#### TASK GOAL
Reproduce the closing part of the entries exactly: the line with "hogyan tehetjük tanulhatóvá" and all lines after it, ending with the last line, and nothing else.

#### DATA FOR REVIEW
——————————

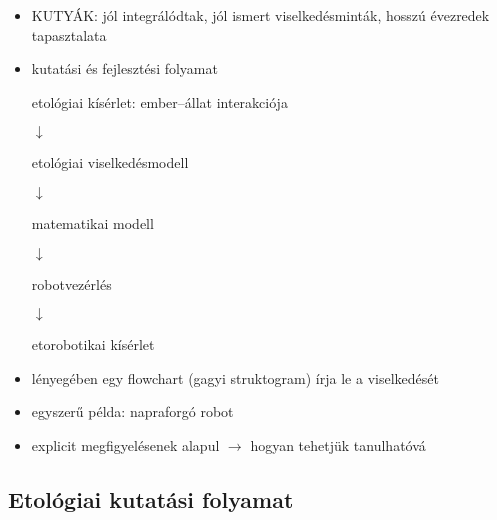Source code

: \documentclass[a4paper, 11pt]{article}
\begin{document}
\begin{itemize}
	\item KUTYÁK: jól integrálódtak, jól ismert viselkedésminták, hosszú évezredek tapasztalata
	\item kutatási és fejlesztési folyamat
	\begin{center}
		etológiai kísérlet: ember--állat interakciója
		
		$\downarrow$
		
		etológiai viselkedésmodell
		
		$\downarrow$
		
		matematikai modell
		
		$\downarrow$
		
		robotvezérlés
		
		$\downarrow$
		
		etorobotikai kísérlet
	\end{center}
	\item lényegében egy flowchart (gagyi struktogram) írja le a viselkedését
	\item egyszerű példa: napraforgó robot
	\item explicit megfigyelésenek alapul $\to$ hogyan tehetjük tanulhatóvá
\end{itemize}

\subsection{Etológiai kutatási folyamat}
\end{document}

——————————

#### ANSWER TO THE EXERCISE
	\item explicit megfigyelésenek alapul $\to$ hogyan tehetjük tanulhatóvá
\end{itemize}

\subsection{Etológiai kutatási folyamat}
\end{document}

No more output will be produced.